Money is no game to Brandon and Amiyrah Martin. Two of their three children get allowance, but they’re not the only ones pocketing it. The couple also sets money aside for the adults in the house. They call it their ‘fun money’.
Brandon explains, “If you want to have spending money, we’ll take $100 a week, or take a certain amount, and break it down. That’s how much you get and this is how much she gets.” Then, that’s their money to do with what they want, no questions asked. Amiyrah says, “We’ve decided we want to use it differently and it doesn’t have to be something that you both agree on how you’re going to use it.”
With money being a major source of stress for couples, experts say adult allowances can be a real relationship saver. Banks and other financial groups are even getting in on the trend, setting up special systems and apps for a digital-based adult allowance.
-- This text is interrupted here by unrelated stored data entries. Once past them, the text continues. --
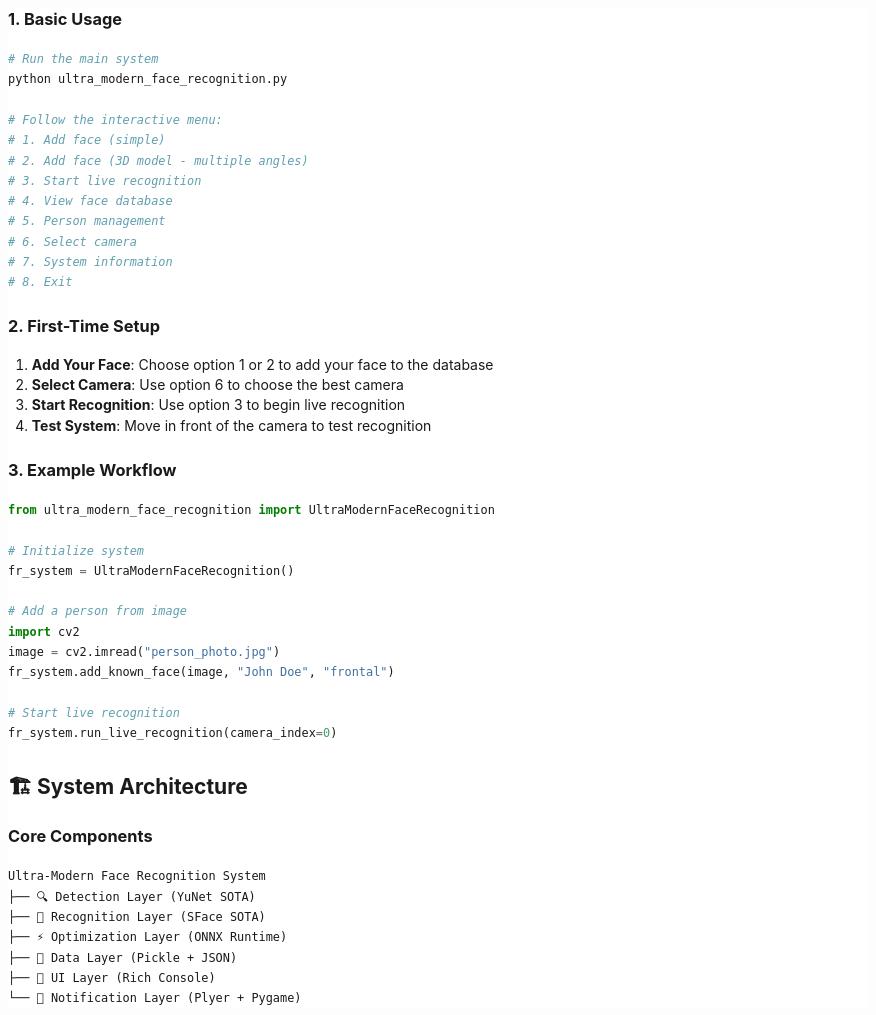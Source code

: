 ### **1. Basic Usage**
```bash
# Run the main system
python ultra_modern_face_recognition.py

# Follow the interactive menu:
# 1. Add face (simple)
# 2. Add face (3D model - multiple angles)  
# 3. Start live recognition
# 4. View face database
# 5. Person management
# 6. Select camera
# 7. System information
# 8. Exit
```

### **2. First-Time Setup**
1. **Add Your Face**: Choose option 1 or 2 to add your face to the database
2. **Select Camera**: Use option 6 to choose the best camera
3. **Start Recognition**: Use option 3 to begin live recognition
4. **Test System**: Move in front of the camera to test recognition

### **3. Example Workflow**
```python
from ultra_modern_face_recognition import UltraModernFaceRecognition

# Initialize system
fr_system = UltraModernFaceRecognition()

# Add a person from image
import cv2
image = cv2.imread("person_photo.jpg")
fr_system.add_known_face(image, "John Doe", "frontal")

# Start live recognition
fr_system.run_live_recognition(camera_index=0)
```

## 🏗️ **System Architecture**

### **Core Components**
```
Ultra-Modern Face Recognition System
├── 🔍 Detection Layer (YuNet SOTA)
├── 🧠 Recognition Layer (SFace SOTA)  
├── ⚡ Optimization Layer (ONNX Runtime)
├── 💾 Data Layer (Pickle + JSON)
├── 🎯 UI Layer (Rich Console)
└── 📱 Notification Layer (Plyer + Pygame)
```
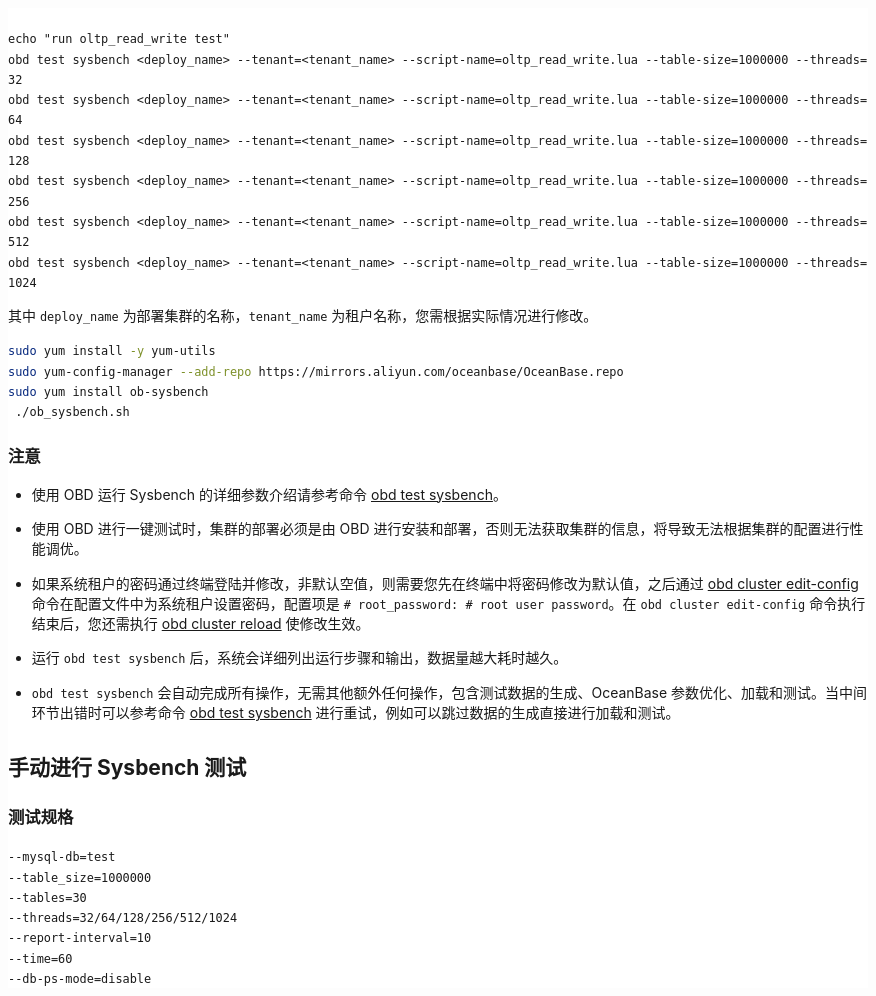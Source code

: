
 ```shell

echo "run oltp_read_write test"
obd test sysbench <deploy_name> --tenant=<tenant_name> --script-name=oltp_read_write.lua --table-size=1000000 --threads=32
obd test sysbench <deploy_name> --tenant=<tenant_name> --script-name=oltp_read_write.lua --table-size=1000000 --threads=64
obd test sysbench <deploy_name> --tenant=<tenant_name> --script-name=oltp_read_write.lua --table-size=1000000 --threads=128
obd test sysbench <deploy_name> --tenant=<tenant_name> --script-name=oltp_read_write.lua --table-size=1000000 --threads=256
obd test sysbench <deploy_name> --tenant=<tenant_name> --script-name=oltp_read_write.lua --table-size=1000000 --threads=512
obd test sysbench <deploy_name> --tenant=<tenant_name> --script-name=oltp_read_write.lua --table-size=1000000 --threads=1024
```

其中 `deploy_name` 为部署集群的名称，`tenant_name` 为租户名称，您需根据实际情况进行修改。

```bash
sudo yum install -y yum-utils
sudo yum-config-manager --add-repo https://mirrors.aliyun.com/oceanbase/OceanBase.repo
sudo yum install ob-sysbench
 ./ob_sysbench.sh

```

### 注意

* 使用 OBD 运行 Sysbench 的详细参数介绍请参考命令 [obd test sysbench](https://open.oceanbase.com/docs/obd-cn/V1.3.0/10000000000099591)。

* 使用 OBD 进行一键测试时，集群的部署必须是由 OBD 进行安装和部署，否则无法获取集群的信息，将导致无法根据集群的配置进行性能调优。

* 如果系统租户的密码通过终端登陆并修改，非默认空值，则需要您先在终端中将密码修改为默认值，之后通过 [obd cluster edit-config](https://open.oceanbase.com/docs/obd-cn/V1.3.0/10000000000099589) 命令在配置文件中为系统租户设置密码，配置项是 `# root_password: # root user password`。在 `obd cluster edit-config` 命令执行结束后，您还需执行 [obd cluster reload](https://open.oceanbase.com/docs/obd-cn/V1.3.0/10000000000099589) 使修改生效。

* 运行 `obd test sysbench` 后，系统会详细列出运行步骤和输出，数据量越大耗时越久。

* `obd test sysbench` 会自动完成所有操作，无需其他额外任何操作，包含测试数据的生成、OceanBase 参数优化、加载和测试。当中间环节出错时可以参考命令 [obd test sysbench](https://open.oceanbase.com/docs/obd-cn/V1.3.0/10000000000099591) 进行重试，例如可以跳过数据的生成直接进行加载和测试。

## 手动进行 Sysbench 测试

### 测试规格

```shell
--mysql-db=test
--table_size=1000000
--tables=30
--threads=32/64/128/256/512/1024
--report-interval=10
--time=60
--db-ps-mode=disable
```
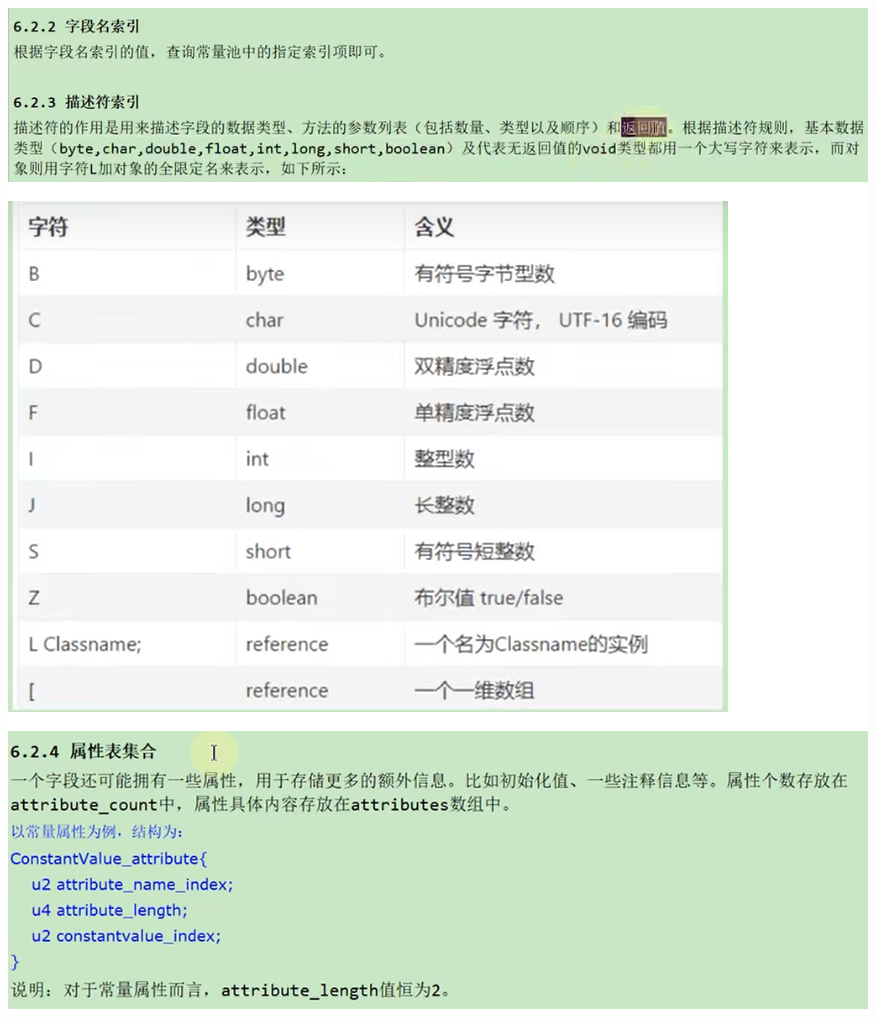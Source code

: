 ![image-20230313195154649](second-JVMBytecode.assets/image-20230313195154649.png)

![image-20230313195228680](second-JVMBytecode.assets/image-20230313195228680.png)

![image-20230313195458588](second-JVMBytecode.assets/image-20230313195458588.png)
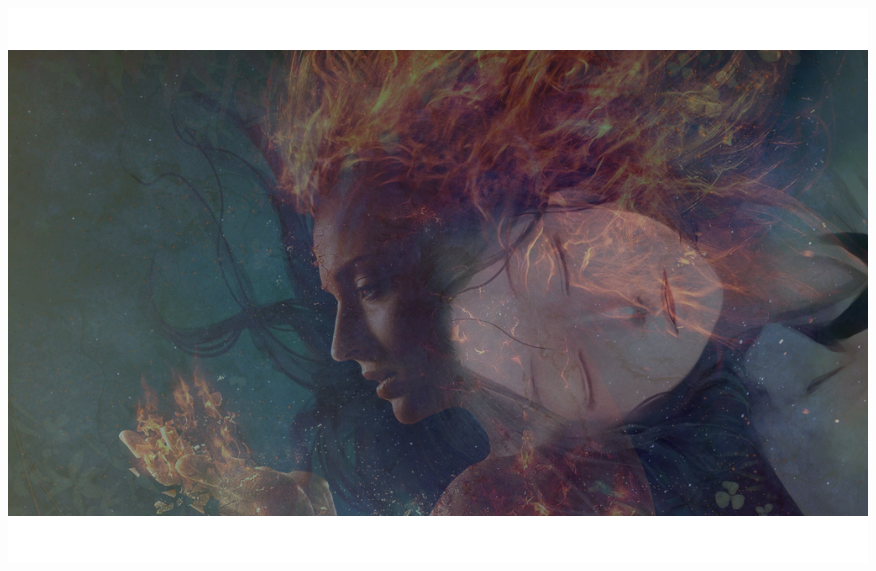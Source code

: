 <img src="https://github.com/clocuello/INTERFAZ2/blob/main/pip.png" width="1024" height="550" />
“We all have very complicated lives, very busylives and it can be very easy to forget that we’re trying to stick to a budget or stick to a particular allowance,” explains Ramy Serageldin, with the app Honeyfi. It tracks personal spending and purchases, so you don’t blow your allowance or your budget.
Serageldin says, “It’s really about them being able to do whatever they want with that money without their partner judging them or keeping track of it.”
Some argue couples should be able to just set a budget and stick to it, without the bank or an app setting strict personal spending mandates on a daily, weekly and monthly basis.
The Martin’s, who run the budgeting website 4HatsandFrugal.com, say it really is about being able to limit spending, no matter what tool you use.
“I’ve always had an allowance and a goal. It plays back into how I was raised,” explains Brandon.